Records from a dataset:
■ ■ ■

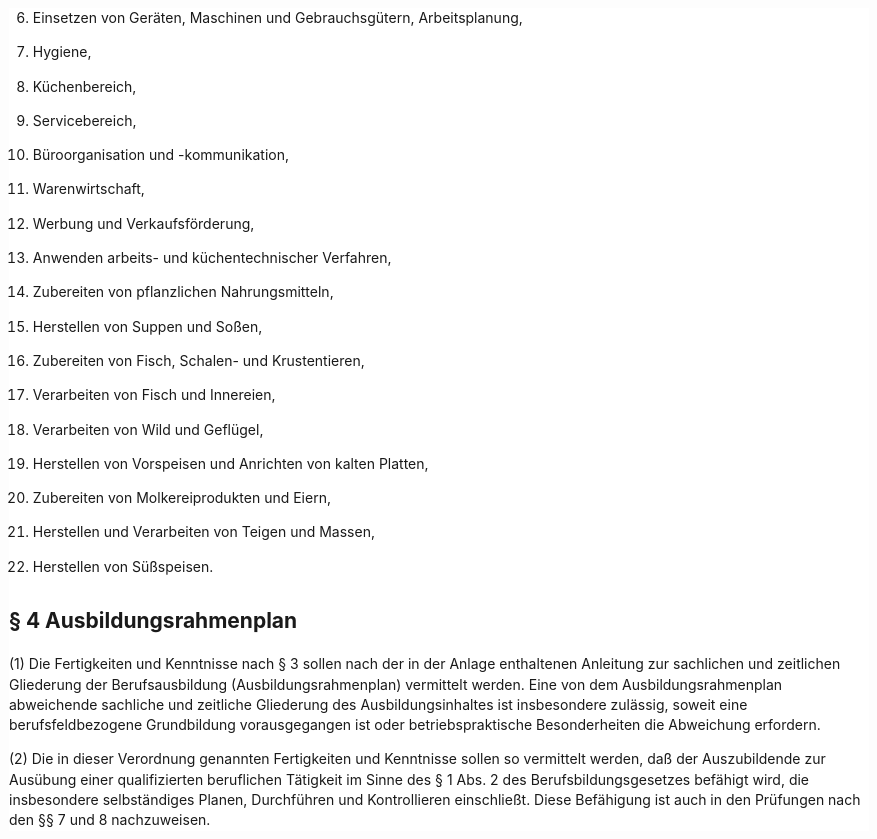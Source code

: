 
6.  Einsetzen von Geräten, Maschinen und Gebrauchsgütern, Arbeitsplanung,


7.  Hygiene,


8.  Küchenbereich,


9.  Servicebereich,


10. Büroorganisation und -kommunikation,


11. Warenwirtschaft,


12. Werbung und Verkaufsförderung,


13. Anwenden arbeits- und küchentechnischer Verfahren,


14. Zubereiten von pflanzlichen Nahrungsmitteln,


15. Herstellen von Suppen und Soßen,


16. Zubereiten von Fisch, Schalen- und Krustentieren,


17. Verarbeiten von Fisch und Innereien,


18. Verarbeiten von Wild und Geflügel,


19. Herstellen von Vorspeisen und Anrichten von kalten Platten,


20. Zubereiten von Molkereiprodukten und Eiern,


21. Herstellen und Verarbeiten von Teigen und Massen,


22. Herstellen von Süßspeisen.





## § 4 Ausbildungsrahmenplan

(1) Die Fertigkeiten und Kenntnisse nach § 3 sollen nach der in der
Anlage enthaltenen Anleitung zur sachlichen und zeitlichen Gliederung
der Berufsausbildung (Ausbildungsrahmenplan) vermittelt werden. Eine
von dem Ausbildungsrahmenplan abweichende sachliche und zeitliche
Gliederung des Ausbildungsinhaltes ist insbesondere zulässig, soweit
eine berufsfeldbezogene Grundbildung vorausgegangen ist oder
betriebspraktische Besonderheiten die Abweichung erfordern.

(2) Die in dieser Verordnung genannten Fertigkeiten und Kenntnisse
sollen so vermittelt werden, daß der Auszubildende zur Ausübung einer
qualifizierten beruflichen Tätigkeit im Sinne des § 1 Abs. 2 des
Berufsbildungsgesetzes befähigt wird, die insbesondere selbständiges
Planen, Durchführen und Kontrollieren einschließt. Diese Befähigung
ist auch in den Prüfungen nach den §§ 7 und 8 nachzuweisen.
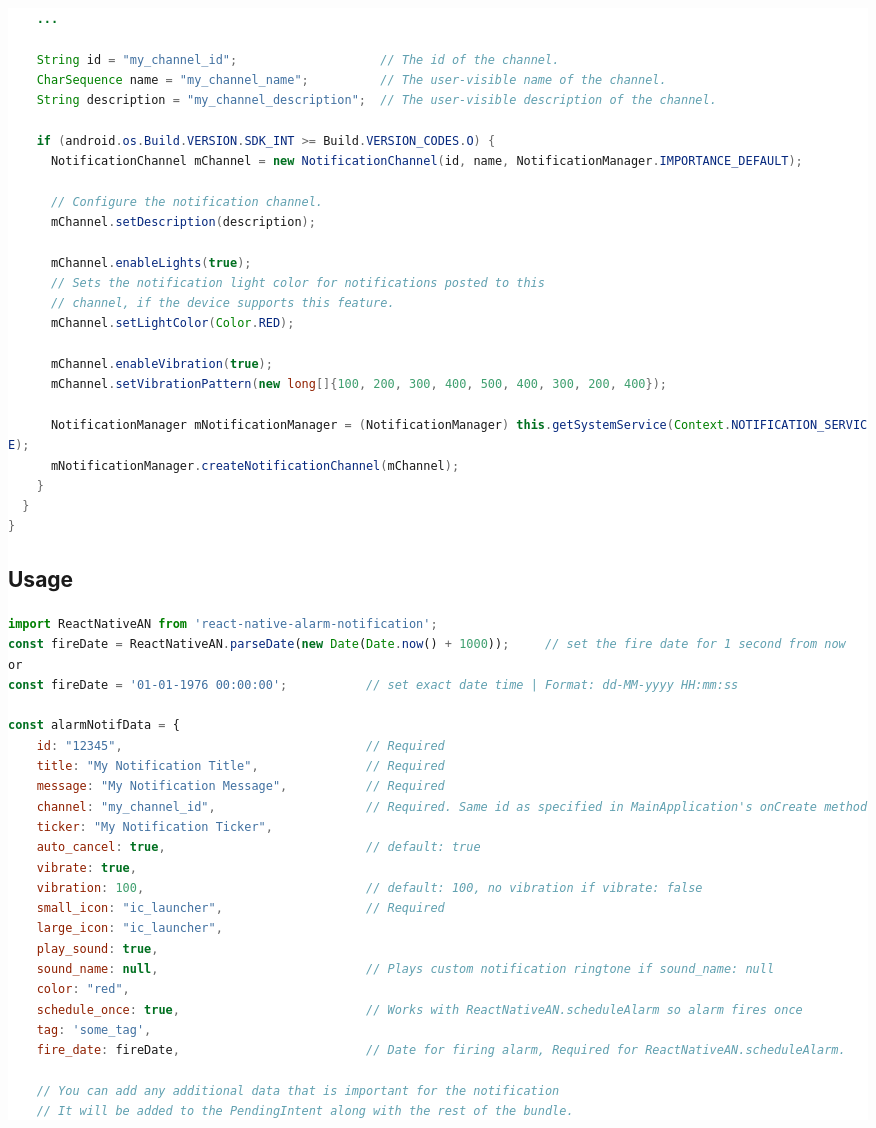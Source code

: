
 ```java
    ...

    String id = "my_channel_id";					// The id of the channel.
    CharSequence name = "my_channel_name";			// The user-visible name of the channel.
    String description = "my_channel_description";	// The user-visible description of the channel.

    if (android.os.Build.VERSION.SDK_INT >= Build.VERSION_CODES.O) {
      NotificationChannel mChannel = new NotificationChannel(id, name, NotificationManager.IMPORTANCE_DEFAULT);
 
      // Configure the notification channel. 
      mChannel.setDescription(description);
 
      mChannel.enableLights(true);
      // Sets the notification light color for notifications posted to this
      // channel, if the device supports this feature. 
      mChannel.setLightColor(Color.RED);
 
      mChannel.enableVibration(true);
      mChannel.setVibrationPattern(new long[]{100, 200, 300, 400, 500, 400, 300, 200, 400});
 
      NotificationManager mNotificationManager = (NotificationManager) this.getSystemService(Context.NOTIFICATION_SERVICE);
	  mNotificationManager.createNotificationChannel(mChannel);
    }
  }
}
```

## Usage

```javascript
import ReactNativeAN from 'react-native-alarm-notification';
const fireDate = ReactNativeAN.parseDate(new Date(Date.now() + 1000));     // set the fire date for 1 second from now
or
const fireDate = '01-01-1976 00:00:00';			  // set exact date time | Format: dd-MM-yyyy HH:mm:ss

const alarmNotifData = {
	id: "12345",                                  // Required
	title: "My Notification Title",               // Required
	message: "My Notification Message",           // Required
	channel: "my_channel_id",                     // Required. Same id as specified in MainApplication's onCreate method
	ticker: "My Notification Ticker",
	auto_cancel: true,                            // default: true
	vibrate: true,
	vibration: 100,                               // default: 100, no vibration if vibrate: false
	small_icon: "ic_launcher",                    // Required
	large_icon: "ic_launcher",
	play_sound: true,
	sound_name: null,                             // Plays custom notification ringtone if sound_name: null
	color: "red",
	schedule_once: true,                          // Works with ReactNativeAN.scheduleAlarm so alarm fires once
	tag: 'some_tag',
	fire_date: fireDate,                          // Date for firing alarm, Required for ReactNativeAN.scheduleAlarm.

	// You can add any additional data that is important for the notification
	// It will be added to the PendingIntent along with the rest of the bundle.
```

■ ■ ■

# What the task asks:
Leaving pictures aside, write out each record above exactly as given.

# Answer below:
Source code

: 
6.  Einsetzen von Geräten, Maschinen und Gebrauchsgütern, Arbeitsplanung,


7.  Hygiene,


8.  Küchenbereich,


9.  Servicebereich,


10. Büroorganisation und -kommunikation,


11. Warenwirtschaft,


12. Werbung und Verkaufsförderung,


13. Anwenden arbeits- und küchentechnischer Verfahren,


14. Zubereiten von pflanzlichen Nahrungsmitteln,


15. Herstellen von Suppen und Soßen,


16. Zubereiten von Fisch, Schalen- und Krustentieren,


17. Verarbeiten von Fisch und Innereien,


18. Verarbeiten von Wild und Geflügel,


19. Herstellen von Vorspeisen und Anrichten von kalten Platten,


20. Zubereiten von Molkereiprodukten und Eiern,


21. Herstellen und Verarbeiten von Teigen und Massen,


22. Herstellen von Süßspeisen.





## § 4 Ausbildungsrahmenplan

(1) Die Fertigkeiten und Kenntnisse nach § 3 sollen nach der in der
Anlage enthaltenen Anleitung zur sachlichen und zeitlichen Gliederung
der Berufsausbildung (Ausbildungsrahmenplan) vermittelt werden. Eine
von dem Ausbildungsrahmenplan abweichende sachliche und zeitliche
Gliederung des Ausbildungsinhaltes ist insbesondere zulässig, soweit
eine berufsfeldbezogene Grundbildung vorausgegangen ist oder
betriebspraktische Besonderheiten die Abweichung erfordern.

(2) Die in dieser Verordnung genannten Fertigkeiten und Kenntnisse
sollen so vermittelt werden, daß der Auszubildende zur Ausübung einer
qualifizierten beruflichen Tätigkeit im Sinne des § 1 Abs. 2 des
Berufsbildungsgesetzes befähigt wird, die insbesondere selbständiges
Planen, Durchführen und Kontrollieren einschließt. Diese Befähigung
ist auch in den Prüfungen nach den §§ 7 und 8 nachzuweisen.
Source code

:
 ```java
    ...

    String id = "my_channel_id";					// The id of the channel.
    CharSequence name = "my_channel_name";			// The user-visible name of the channel.
    String description = "my_channel_description";	// The user-visible description of the channel.

    if (android.os.Build.VERSION.SDK_INT >= Build.VERSION_CODES.O) {
      NotificationChannel mChannel = new NotificationChannel(id, name, NotificationManager.IMPORTANCE_DEFAULT);
 
      // Configure the notification channel. 
      mChannel.setDescription(description);
 
      mChannel.enableLights(true);
      // Sets the notification light color for notifications posted to this
      // channel, if the device supports this feature. 
      mChannel.setLightColor(Color.RED);
 
      mChannel.enableVibration(true);
      mChannel.setVibrationPattern(new long[]{100, 200, 300, 400, 500, 400, 300, 200, 400});
 
      NotificationManager mNotificationManager = (NotificationManager) this.getSystemService(Context.NOTIFICATION_SERVICE);
	  mNotificationManager.createNotificationChannel(mChannel);
    }
  }
}
```

## Usage

```javascript
import ReactNativeAN from 'react-native-alarm-notification';
const fireDate = ReactNativeAN.parseDate(new Date(Date.now() + 1000));     // set the fire date for 1 second from now
or
const fireDate = '01-01-1976 00:00:00';			  // set exact date time | Format: dd-MM-yyyy HH:mm:ss

const alarmNotifData = {
	id: "12345",                                  // Required
	title: "My Notification Title",               // Required
	message: "My Notification Message",           // Required
	channel: "my_channel_id",                     // Required. Same id as specified in MainApplication's onCreate method
	ticker: "My Notification Ticker",
	auto_cancel: true,                            // default: true
	vibrate: true,
	vibration: 100,                               // default: 100, no vibration if vibrate: false
	small_icon: "ic_launcher",                    // Required
	large_icon: "ic_launcher",
	play_sound: true,
	sound_name: null,                             // Plays custom notification ringtone if sound_name: null
	color: "red",
	schedule_once: true,                          // Works with ReactNativeAN.scheduleAlarm so alarm fires once
	tag: 'some_tag',
	fire_date: fireDate,                          // Date for firing alarm, Required for ReactNativeAN.scheduleAlarm.

	// You can add any additional data that is important for the notification
	// It will be added to the PendingIntent along with the rest of the bundle.
```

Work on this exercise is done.